Serverless ETL using AWS Lambda -Part 2
Loading President Trump’s Twitter data using nosql Dynamodb
This article will continue on the serverless architecture design that we developed in part 1 of the series. To summarize, we finished part 1 by building a lambda function that will trigger when a file is uploaded to an s3 bucket. Although the lambda function did very little other than printing the name of the bucket, file name and content type of the file, it did provide a foundation to do other things on the trigger. For example, we will now extend the lambda function to process President Trump’s tweets data using AWS Dynamodb, a fully managed serverless nosql database service. Before we begin, let’s cover the basics about AWS Dynamodb.
What is DynamoDB?
Amazon DynamoDB is a fully managed NoSQL database service that supports both document and key-value store models. It’s fully managed in the sense that you don’t need to spin up servers, just decide how much throughput you want and let AWS manage the internals.
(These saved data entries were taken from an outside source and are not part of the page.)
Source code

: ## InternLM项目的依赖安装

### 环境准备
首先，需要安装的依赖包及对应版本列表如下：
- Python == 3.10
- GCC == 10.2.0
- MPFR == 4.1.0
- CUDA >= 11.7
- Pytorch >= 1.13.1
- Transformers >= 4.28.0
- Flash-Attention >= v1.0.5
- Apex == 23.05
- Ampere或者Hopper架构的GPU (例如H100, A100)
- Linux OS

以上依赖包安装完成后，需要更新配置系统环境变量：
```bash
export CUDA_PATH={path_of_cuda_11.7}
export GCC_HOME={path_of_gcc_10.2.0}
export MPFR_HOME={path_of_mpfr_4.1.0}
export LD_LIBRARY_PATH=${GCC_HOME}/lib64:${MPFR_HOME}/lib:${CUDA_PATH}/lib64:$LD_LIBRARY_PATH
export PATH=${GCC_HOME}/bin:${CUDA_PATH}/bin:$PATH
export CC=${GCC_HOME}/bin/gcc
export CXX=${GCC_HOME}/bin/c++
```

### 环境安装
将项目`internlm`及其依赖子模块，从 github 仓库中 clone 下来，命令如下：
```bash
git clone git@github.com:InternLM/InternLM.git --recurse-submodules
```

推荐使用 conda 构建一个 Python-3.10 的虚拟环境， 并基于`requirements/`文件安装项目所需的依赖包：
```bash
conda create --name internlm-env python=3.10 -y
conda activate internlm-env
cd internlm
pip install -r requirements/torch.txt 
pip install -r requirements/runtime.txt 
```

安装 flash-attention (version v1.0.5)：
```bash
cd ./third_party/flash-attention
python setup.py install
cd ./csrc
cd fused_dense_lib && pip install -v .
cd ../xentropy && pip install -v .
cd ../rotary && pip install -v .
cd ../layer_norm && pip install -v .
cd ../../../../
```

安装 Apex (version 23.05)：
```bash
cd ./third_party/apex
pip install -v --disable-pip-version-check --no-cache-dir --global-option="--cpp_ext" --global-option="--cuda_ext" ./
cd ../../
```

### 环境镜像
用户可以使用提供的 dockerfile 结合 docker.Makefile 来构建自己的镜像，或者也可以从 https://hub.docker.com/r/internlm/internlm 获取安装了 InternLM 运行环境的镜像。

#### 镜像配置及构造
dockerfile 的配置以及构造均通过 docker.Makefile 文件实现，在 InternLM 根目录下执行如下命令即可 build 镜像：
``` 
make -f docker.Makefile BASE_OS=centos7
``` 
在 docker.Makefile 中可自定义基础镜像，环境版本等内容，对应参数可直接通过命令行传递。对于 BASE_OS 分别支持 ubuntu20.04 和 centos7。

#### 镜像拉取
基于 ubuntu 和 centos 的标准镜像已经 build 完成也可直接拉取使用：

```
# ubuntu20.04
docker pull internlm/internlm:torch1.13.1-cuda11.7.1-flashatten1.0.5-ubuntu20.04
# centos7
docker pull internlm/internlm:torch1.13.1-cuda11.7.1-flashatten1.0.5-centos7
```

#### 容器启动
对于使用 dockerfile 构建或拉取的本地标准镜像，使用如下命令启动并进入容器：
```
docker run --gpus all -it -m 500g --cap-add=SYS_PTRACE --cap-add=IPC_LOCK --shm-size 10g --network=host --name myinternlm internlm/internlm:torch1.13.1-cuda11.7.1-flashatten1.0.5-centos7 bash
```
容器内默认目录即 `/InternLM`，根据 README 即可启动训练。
You can scale up the throughput programatically as your data need increase or you can set auto scaling target and let the service handle the rest. All this along with ability for fine-grained user access control makes Dynamodb a great choice for large scale unstructured data applications.
Create a table in DynamoDB
Let’s get started. Fireup the DynamoDB service from the AWS console and click Create table — can it get any simpler?
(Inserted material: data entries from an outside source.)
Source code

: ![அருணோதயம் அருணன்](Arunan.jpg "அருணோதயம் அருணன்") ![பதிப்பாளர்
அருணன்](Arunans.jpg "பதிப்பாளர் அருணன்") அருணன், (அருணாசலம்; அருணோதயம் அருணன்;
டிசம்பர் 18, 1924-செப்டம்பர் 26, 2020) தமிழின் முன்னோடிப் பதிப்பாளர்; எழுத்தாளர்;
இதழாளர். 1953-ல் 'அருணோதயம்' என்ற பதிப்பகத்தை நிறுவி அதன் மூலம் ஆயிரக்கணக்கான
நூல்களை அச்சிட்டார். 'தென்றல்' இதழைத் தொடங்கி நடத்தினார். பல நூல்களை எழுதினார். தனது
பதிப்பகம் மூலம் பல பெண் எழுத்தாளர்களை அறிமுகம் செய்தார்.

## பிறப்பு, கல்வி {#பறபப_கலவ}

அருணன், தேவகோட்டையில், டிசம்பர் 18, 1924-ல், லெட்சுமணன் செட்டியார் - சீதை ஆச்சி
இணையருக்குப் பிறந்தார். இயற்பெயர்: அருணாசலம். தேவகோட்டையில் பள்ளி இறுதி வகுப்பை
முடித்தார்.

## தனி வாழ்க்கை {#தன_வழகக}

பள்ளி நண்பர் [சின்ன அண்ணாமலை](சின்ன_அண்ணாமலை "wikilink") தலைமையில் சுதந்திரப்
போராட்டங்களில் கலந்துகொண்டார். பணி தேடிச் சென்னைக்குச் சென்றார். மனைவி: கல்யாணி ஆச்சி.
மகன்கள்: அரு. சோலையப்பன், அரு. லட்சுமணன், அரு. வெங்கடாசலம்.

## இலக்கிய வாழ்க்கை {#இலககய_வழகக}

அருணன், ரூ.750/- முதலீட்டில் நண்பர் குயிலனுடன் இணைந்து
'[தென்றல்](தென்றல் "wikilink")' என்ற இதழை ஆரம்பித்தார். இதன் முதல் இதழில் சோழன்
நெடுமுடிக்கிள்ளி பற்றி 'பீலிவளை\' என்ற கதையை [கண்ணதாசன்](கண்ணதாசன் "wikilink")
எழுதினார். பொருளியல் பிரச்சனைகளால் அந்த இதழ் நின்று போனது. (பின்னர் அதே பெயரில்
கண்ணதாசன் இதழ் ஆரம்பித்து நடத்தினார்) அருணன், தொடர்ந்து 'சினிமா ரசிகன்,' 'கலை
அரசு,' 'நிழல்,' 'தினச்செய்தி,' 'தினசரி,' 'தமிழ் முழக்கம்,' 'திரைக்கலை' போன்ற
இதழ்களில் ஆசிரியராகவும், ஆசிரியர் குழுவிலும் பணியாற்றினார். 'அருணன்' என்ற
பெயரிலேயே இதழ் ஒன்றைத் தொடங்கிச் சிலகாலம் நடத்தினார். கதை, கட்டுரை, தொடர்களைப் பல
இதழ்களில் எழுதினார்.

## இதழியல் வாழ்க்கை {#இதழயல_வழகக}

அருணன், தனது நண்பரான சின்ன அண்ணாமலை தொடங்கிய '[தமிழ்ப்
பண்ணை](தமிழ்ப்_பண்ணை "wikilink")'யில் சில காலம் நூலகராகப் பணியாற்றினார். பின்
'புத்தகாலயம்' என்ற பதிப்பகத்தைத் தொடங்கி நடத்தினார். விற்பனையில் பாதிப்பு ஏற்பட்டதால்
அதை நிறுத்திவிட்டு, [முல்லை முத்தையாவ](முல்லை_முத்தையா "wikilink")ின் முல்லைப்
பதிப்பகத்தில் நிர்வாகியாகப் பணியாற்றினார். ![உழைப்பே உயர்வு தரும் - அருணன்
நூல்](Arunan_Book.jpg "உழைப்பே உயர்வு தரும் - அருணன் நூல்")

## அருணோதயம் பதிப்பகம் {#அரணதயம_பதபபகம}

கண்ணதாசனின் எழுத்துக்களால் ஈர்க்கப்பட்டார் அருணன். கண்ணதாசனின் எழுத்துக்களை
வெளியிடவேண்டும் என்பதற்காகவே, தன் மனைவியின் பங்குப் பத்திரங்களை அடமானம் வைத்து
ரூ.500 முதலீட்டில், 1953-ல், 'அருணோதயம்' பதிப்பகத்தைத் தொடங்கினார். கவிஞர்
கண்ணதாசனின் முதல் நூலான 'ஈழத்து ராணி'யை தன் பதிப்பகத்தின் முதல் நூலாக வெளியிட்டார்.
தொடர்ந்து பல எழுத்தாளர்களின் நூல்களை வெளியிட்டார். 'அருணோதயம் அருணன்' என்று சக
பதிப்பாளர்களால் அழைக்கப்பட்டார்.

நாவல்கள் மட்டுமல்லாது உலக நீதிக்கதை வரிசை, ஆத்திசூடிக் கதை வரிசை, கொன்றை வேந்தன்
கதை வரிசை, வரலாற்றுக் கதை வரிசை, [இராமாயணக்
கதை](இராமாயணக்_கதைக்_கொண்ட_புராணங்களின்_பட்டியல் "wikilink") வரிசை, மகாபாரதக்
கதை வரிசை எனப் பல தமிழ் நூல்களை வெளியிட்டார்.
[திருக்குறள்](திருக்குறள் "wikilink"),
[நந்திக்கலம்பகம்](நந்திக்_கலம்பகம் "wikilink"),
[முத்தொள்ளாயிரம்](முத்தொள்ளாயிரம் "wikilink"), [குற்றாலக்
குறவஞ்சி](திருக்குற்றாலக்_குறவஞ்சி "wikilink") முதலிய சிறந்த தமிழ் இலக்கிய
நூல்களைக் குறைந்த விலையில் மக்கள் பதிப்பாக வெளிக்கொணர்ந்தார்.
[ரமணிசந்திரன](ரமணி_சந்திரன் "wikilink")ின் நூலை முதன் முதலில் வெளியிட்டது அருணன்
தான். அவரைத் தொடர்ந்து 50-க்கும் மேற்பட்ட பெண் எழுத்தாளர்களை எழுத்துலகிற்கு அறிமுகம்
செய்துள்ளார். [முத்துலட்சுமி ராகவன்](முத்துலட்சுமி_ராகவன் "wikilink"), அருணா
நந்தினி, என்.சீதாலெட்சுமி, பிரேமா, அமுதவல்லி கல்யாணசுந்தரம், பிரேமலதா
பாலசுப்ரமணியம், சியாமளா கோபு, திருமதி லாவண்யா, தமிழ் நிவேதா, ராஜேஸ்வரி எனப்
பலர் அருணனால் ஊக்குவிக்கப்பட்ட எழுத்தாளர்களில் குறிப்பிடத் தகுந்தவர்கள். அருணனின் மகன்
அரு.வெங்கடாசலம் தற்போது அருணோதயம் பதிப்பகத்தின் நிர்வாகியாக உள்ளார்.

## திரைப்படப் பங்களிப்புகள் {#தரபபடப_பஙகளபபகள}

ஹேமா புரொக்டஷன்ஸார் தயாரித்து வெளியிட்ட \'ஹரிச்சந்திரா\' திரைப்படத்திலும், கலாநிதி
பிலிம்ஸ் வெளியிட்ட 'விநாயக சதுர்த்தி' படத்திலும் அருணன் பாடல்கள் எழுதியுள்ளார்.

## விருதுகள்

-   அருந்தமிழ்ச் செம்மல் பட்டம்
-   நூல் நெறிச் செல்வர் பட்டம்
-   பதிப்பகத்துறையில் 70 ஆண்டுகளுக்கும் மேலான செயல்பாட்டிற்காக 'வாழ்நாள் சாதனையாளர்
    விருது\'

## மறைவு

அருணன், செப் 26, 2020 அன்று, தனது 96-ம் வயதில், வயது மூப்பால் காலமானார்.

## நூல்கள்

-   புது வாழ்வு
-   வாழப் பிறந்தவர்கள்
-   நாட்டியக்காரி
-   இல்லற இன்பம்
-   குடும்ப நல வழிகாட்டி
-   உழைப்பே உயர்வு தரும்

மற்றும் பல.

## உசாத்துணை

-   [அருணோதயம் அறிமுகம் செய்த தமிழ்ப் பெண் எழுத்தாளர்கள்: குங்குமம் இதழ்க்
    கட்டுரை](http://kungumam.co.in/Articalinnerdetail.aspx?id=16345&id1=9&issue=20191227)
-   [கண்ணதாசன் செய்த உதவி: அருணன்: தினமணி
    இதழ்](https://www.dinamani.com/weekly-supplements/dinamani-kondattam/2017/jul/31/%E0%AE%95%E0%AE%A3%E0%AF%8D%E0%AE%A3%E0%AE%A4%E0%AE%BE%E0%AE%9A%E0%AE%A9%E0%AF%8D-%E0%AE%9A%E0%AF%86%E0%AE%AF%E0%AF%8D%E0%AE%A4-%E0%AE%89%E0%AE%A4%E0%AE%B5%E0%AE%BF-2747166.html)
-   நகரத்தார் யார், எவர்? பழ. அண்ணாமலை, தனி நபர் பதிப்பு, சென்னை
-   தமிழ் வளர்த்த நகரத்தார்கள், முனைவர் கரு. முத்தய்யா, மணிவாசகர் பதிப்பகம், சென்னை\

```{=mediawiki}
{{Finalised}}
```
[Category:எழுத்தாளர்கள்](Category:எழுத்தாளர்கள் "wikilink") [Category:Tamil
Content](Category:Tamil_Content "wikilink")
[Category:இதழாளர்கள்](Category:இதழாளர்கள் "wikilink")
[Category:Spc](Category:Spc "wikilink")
Make sure you are in the same region as your s3 bucket and lambda function. On the next screen, decide a name for your table and give it a partition key. Think of the partition key as the primary key of the table. You will have to ensure the json data load has uniquely identifying field. If a single column is not enough then you can add sort key such that the combination of partition and sort keys is unique. That’s all the preparation needed in DynamoDB to start loading data.
Getting the Twitter data
My source for this data set was this page that explains the use of twitter data api. https://nocodewebscraping.com/twitter-json-examples/
I had to massage the file a little to ensure that it is a standard json format. I have made it available here on github.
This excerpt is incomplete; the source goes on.